In this brief interview, COLL.EO, discuss their latest project, INTERVALLO, an update to a 1960s Italian TV show meant as a "warning sign" of things to come.
COLL.EO is a collaboration between Colleen Flaherty and Matteo Bittanti established in 2012. Active in both San Francisco and Milan, COLL.EO creates boldly unoriginal media artworks, uncreative mobile sculptures, and uniquely derivative conceptual pieces. COLL.EO's work has been exhibited in the United States, Canada, France, Cuba, Mexico, and Italy.
Their project INTERVALLO is currently featured in TRAVELOGUE.
The interview was produced by RANDOM PARTS, an artist run collective located in Oakland, California.
Random Parts: INTERVALLO is the third in a series of projects developed with Forza Horizon II after The Fregoli Delusions and Postcards from Italy. Is INTERVALLO the last episode of a trilogy? Is your détournement of Microsoft's racing game now complete?
COLL.EO: No.
RANDOM PARTS: According to your statement, INTERVALLO pays homage a TV program - or rather, interlude - titled Intervallo which is basically unknown outside of Italy. What was this televised interlude about, and why did you decide to appropriate its format and subvert its message with video game imagery?
COLL.EO: The original Intervallo was an interstitial show produced by Italy's national public broadcasting company, Radio Televisione Italiana (RAI), between the 1960s and 1970s.
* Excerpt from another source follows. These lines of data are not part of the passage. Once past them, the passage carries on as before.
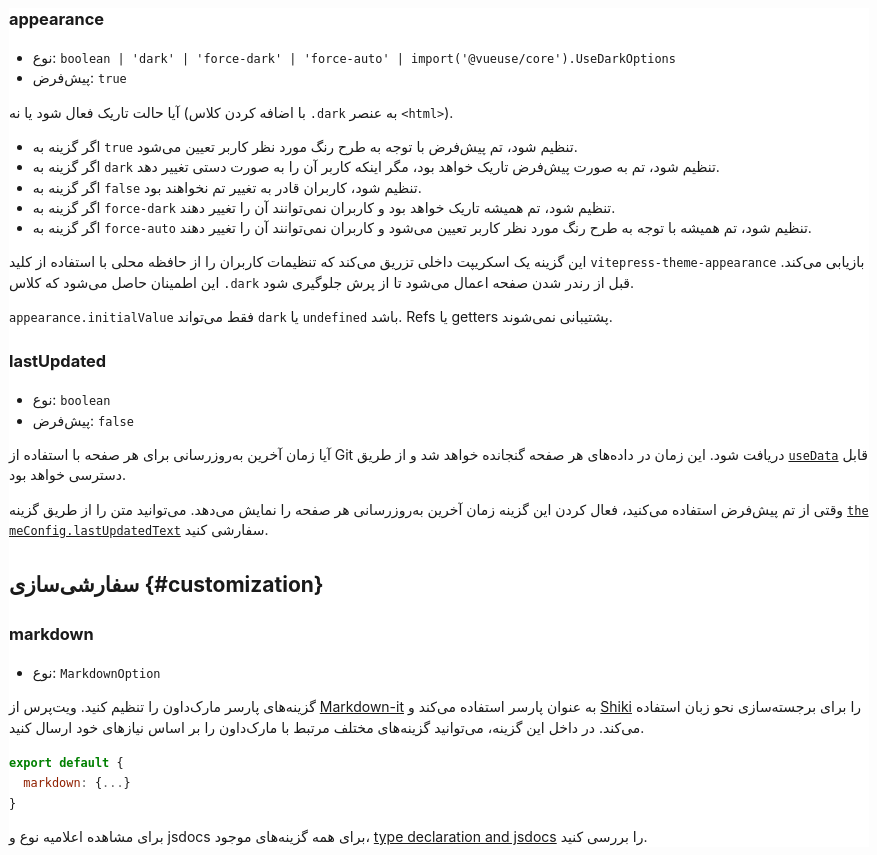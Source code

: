 ### appearance

- نوع: `boolean | 'dark' | 'force-dark' | 'force-auto' | import('@vueuse/core').UseDarkOptions`
- پیش‌فرض: `true`

آیا حالت تاریک فعال شود یا نه (با اضافه کردن کلاس `.dark` به عنصر `<html>`).

- اگر گزینه به `true` تنظیم شود، تم پیش‌فرض با توجه به طرح رنگ مورد نظر کاربر تعیین می‌شود.
- اگر گزینه به `dark` تنظیم شود، تم به صورت پیش‌فرض تاریک خواهد بود، مگر اینکه کاربر آن را به صورت دستی تغییر دهد.
- اگر گزینه به `false` تنظیم شود، کاربران قادر به تغییر تم نخواهند بود.
- اگر گزینه به `force-dark` تنظیم شود، تم همیشه تاریک خواهد بود و کاربران نمی‌توانند آن را تغییر دهند.
- اگر گزینه به `force-auto` تنظیم شود، تم همیشه با توجه به طرح رنگ مورد نظر کاربر تعیین می‌شود و کاربران نمی‌توانند آن را تغییر دهند.

این گزینه یک اسکریپت داخلی تزریق می‌کند که تنظیمات کاربران را از حافظه محلی با استفاده از کلید `vitepress-theme-appearance` بازیابی می‌کند. این اطمینان حاصل می‌شود که کلاس `.dark` قبل از رندر شدن صفحه اعمال می‌شود تا از پرش جلوگیری شود.

`appearance.initialValue` فقط می‌تواند `dark` یا `undefined` باشد. Refs یا getters پشتیبانی نمی‌شوند.

### lastUpdated

- نوع: `boolean`
- پیش‌فرض: `false`

آیا زمان آخرین به‌روزرسانی برای هر صفحه با استفاده از Git دریافت شود. این زمان در داده‌های هر صفحه گنجانده خواهد شد و از طریق [`useData`](./runtime-api#usedata) قابل دسترسی خواهد بود.

وقتی از تم پیش‌فرض استفاده می‌کنید، فعال کردن این گزینه زمان آخرین به‌روزرسانی هر صفحه را نمایش می‌دهد. می‌توانید متن را از طریق گزینه [`themeConfig.lastUpdatedText`](./default-theme-config#lastupdatedtext) سفارشی کنید.

## سفارشی‌سازی {#customization}

### markdown

- نوع: `MarkdownOption`

گزینه‌های پارسر مارک‌داون را تنظیم کنید. ویت‌پرس از [Markdown-it](https://github.com/markdown-it/markdown-it) به عنوان پارسر استفاده می‌کند و [Shiki](https://github.com/shikijs/shiki) را برای برجسته‌سازی نحو زبان استفاده می‌کند. در داخل این گزینه، می‌توانید گزینه‌های مختلف مرتبط با مارک‌داون را بر اساس نیازهای خود ارسال کنید.

```js
export default {
  markdown: {...}
}
```

برای مشاهده اعلامیه نوع و jsdocs برای همه گزینه‌های موجود، [type declaration and jsdocs](https://github.com/vuejs/vitepress/blob/main/src/node/markdown/markdown.ts) را بررسی کنید.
Its "official" function was to fill the gaps between scheduled programming or during unexpected interruptions of live broadcasting and missing satellite feeds. Intervallo was basically a photo slideshow accompanied by soothing classical music. So, what's so special about it? Well, the original Intervallo, shot in black and white, depicted flocks of sheep. You read that right: flocks of sheep. You don't need to read between the lines to figure out that the National Broadcaster was telling its audience that they were a bunch of sheep, that is, "Someone who mindlessly follows and emulates anything and everything in the name of fame/recognition. A waste of flesh and brain cells." (Urban Dictionary) A televised lullaby, Intervallo's real message was: "Viewers, you are a bunch of morons. Look at you, glued to the screen, happy to be brainwashed by demented advertising, idiotic talk shows, celebrity crap, and political propaganda." A decade later, Berlusconi used his media empire - and especially his television networks - to take full control of Italy, as Erik Gandini has cogently illustrated in his 2009 documentary Videocracy. In a sense, Intervallo was a warning sign of things to come that nobody read. We updated Intervallo using imagery from a contemporary racing game set in an idealized, "postcard Italy", promising pristine vistas, economic empowerment, and fame through motorized bliss. And players of Forza Horizon II dutifully oblige: they collect supercars, dream of endless material wealth in a world where air pollution, accidents, and peak oil do not seem to exist, and drive around without really going anywhere. Like TV, video games are weapons of mass distraction: they promise agency and autonomy, but all they produce, in reality, is acquiescent, passive users. And that's what makes them terribly interesting. Video games are meant to be exploited and subverted.
RANDOM PARTS: How did you find the screenshots of each slideshow?
COLL.EO: We collected the images by downloading them one by one from the online community hub of Forza Horizon II. We picked each image instead of downloading them in a batch, automatically. That was part of the process. As you can imagine, that took some time. We collected hundreds, if not thousands of screenshots, and then identified recurrent themes - e.g., glitches, bugs, ghosts, and so on. We edited them, adding the original soundtrack from RAI's Intervallo. There's a visual narrative unfolding in each of the four episodes we've released so far. It's up to the viewers to decode the meaning of each video. They can watch INTERVALLO while the game console loads the new game.